In the case of State ex rel. Delevan v. Justus, 85 Minn. 114,88 N.W. 415, where the desertion took place in H_____ county, and the wife was driven by defendant to R_____ county, it was contended by the state that the duty to support the wife was transferred *Page 3 to R_____ county. The Chief Justice of the Minnesota Supreme Court, in declining to agree to the above contention, has this to say:

"The conclusion does not follow from the premises, conceding them to be true; for it was in the county of H_____, where he resided and actually was at the time, that he wilfully omitted and refused to support his wife. If the contention of the State be correct, then the wife may, by taking up her residence in any county in the State she may elect, make the crime ambulatory, and render the husband guilty of felony therein, although he may never have been within such county. That she cannot so do is too obvious to justify any discussion of the proposition."

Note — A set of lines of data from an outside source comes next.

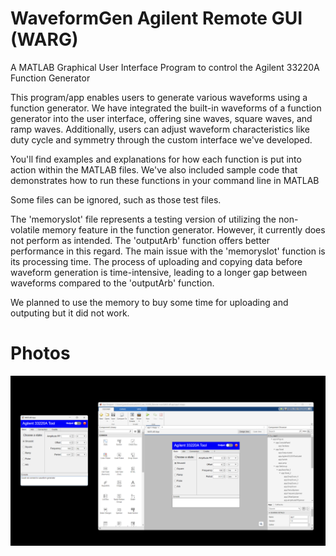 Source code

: # WaveformGen Agilent Remote GUI (WARG)
A MATLAB Graphical User Interface Program to control the Agilent 33220A Function Generator

This program/app enables users to generate various waveforms using a function generator. We have integrated the built-in waveforms of a function generator into the user interface, offering sine waves, square waves, and ramp waves. Additionally, users can adjust waveform characteristics like duty cycle and symmetry through the custom interface we've developed.

You'll find examples and explanations for how each function is put into action within the MATLAB files. We've also included sample code that demonstrates how to run these functions in your command line in MATLAB

Some files can be ignored, such as those test files. 

The 'memoryslot' file represents a testing version of utilizing the non-volatile memory feature in the function generator. However, it currently does not perform as intended. The 'outputArb' function offers better performance in this regard. The main issue with the 'memoryslot' function is its processing time. The process of uploading and copying data before waveform generation is time-intensive, leading to a longer gap between waveforms compared to the 'outputArb' function.

We planned to use the memory to buy some time for uploading and outputing but it did not work.

# Photos
![alt text](WARG_example_1.png)
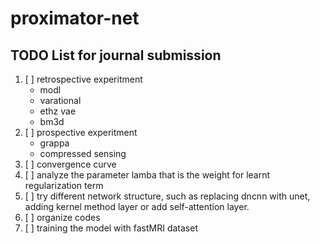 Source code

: # proximator-net

## TODO List for journal submission

1. [ ] retrospective experitment
    * modl
    * varational
    * ethz vae
    * bm3d
2. [ ] prospective experitment
    * grappa
    * compressed sensing
3. [ ] convergence curve
4. [ ] analyze the parameter lamba that is the weight for learnt regularization term
5. [ ] try different network structure, such as replacing dncnn with unet, adding kernel method layer or add self-attention layer.
6. [ ] organize codes
7. [ ] training the model with fastMRI dataset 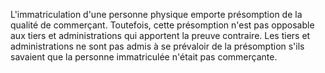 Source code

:   
 L'immatriculation d'une personne physique emporte présomption de la qualité de commerçant. Toutefois, cette présomption n'est pas opposable aux tiers et administrations qui apportent la preuve contraire. Les tiers et administrations ne sont pas admis à se prévaloir de la présomption s'ils savaient que la personne immatriculée n'était pas commerçante.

Persuasive to this conclusion are the decisions of the New York Court of Appeals, Bayne v. People, 14 Hun (N.Y.) 181, and People ex rel. Drake v. Bergen, 36 Hun, 241, where it is held that a husband who resides in another county cannot be prosecuted for abandoning his wife in another county simply because the wife after abandonment removes to that county.

After being abandoned in one county she may not by taking up her residence in another county confer jurisdiction upon the court in the latter to punish the husband for the offense.

The presence of an offender within the county where a crime is committed is not always essential, but some portion of the act or omission to act must have taken effect therein. 1 Bish. Grim. L. 110, 111.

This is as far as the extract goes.